Task brief: Which lines of the entries contain the string "surveys"? Please find them and copy them.

☆ ☆ ☆ ☆

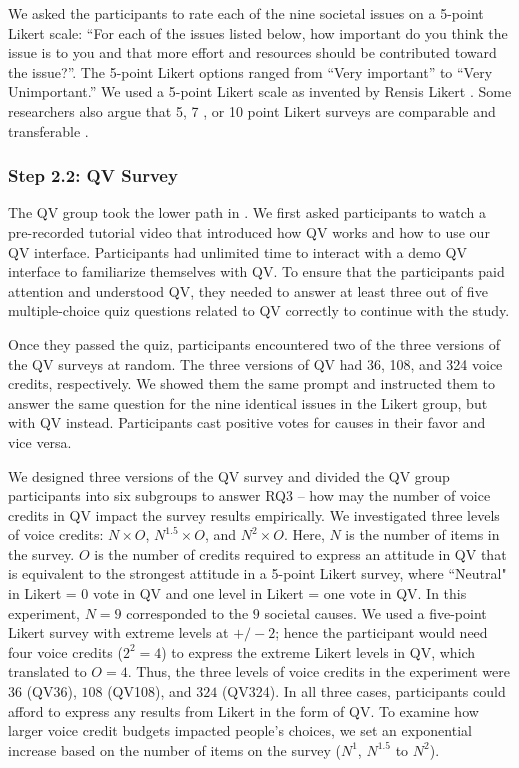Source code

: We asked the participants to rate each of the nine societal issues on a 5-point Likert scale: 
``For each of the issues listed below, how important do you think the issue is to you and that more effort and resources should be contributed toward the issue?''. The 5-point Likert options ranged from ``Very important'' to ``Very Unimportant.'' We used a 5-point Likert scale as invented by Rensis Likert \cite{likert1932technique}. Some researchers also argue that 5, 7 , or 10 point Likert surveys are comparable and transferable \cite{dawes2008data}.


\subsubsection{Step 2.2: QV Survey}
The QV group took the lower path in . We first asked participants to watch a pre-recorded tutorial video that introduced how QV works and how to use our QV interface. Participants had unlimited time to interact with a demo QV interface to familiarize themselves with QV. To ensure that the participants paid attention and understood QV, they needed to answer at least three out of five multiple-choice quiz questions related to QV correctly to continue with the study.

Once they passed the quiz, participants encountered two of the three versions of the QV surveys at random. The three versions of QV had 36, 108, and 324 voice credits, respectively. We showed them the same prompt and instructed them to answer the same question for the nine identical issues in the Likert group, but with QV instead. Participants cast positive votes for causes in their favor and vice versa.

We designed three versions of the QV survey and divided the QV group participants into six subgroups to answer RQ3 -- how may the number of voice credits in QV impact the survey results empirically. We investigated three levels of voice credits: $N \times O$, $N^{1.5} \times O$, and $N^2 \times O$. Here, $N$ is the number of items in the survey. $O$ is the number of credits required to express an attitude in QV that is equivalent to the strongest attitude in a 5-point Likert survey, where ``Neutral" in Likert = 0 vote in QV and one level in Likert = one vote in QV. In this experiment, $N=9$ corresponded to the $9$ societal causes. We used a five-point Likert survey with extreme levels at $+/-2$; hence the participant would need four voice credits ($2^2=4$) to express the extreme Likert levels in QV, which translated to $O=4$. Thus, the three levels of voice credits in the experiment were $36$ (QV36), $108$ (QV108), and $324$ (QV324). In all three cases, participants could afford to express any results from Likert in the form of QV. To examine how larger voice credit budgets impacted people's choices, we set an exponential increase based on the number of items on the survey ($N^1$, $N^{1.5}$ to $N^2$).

☆ ☆ ☆ ☆

Result of this task:
``For each of the issues listed below, how important do you think the issue is to you and that more effort and resources should be contributed toward the issue?''. The 5-point Likert options ranged from ``Very important'' to ``Very Unimportant.'' We used a 5-point Likert scale as invented by Rensis Likert \cite{likert1932technique}. Some researchers also argue that 5, 7 , or 10 point Likert surveys are comparable and transferable \cite{dawes2008data}.
Once they passed the quiz, participants encountered two of the three versions of the QV surveys at random. The three versions of QV had 36, 108, and 324 voice credits, respectively. We showed them the same prompt and instructed them to answer the same question for the nine identical issues in the Likert group, but with QV instead. Participants cast positive votes for causes in their favor and vice versa.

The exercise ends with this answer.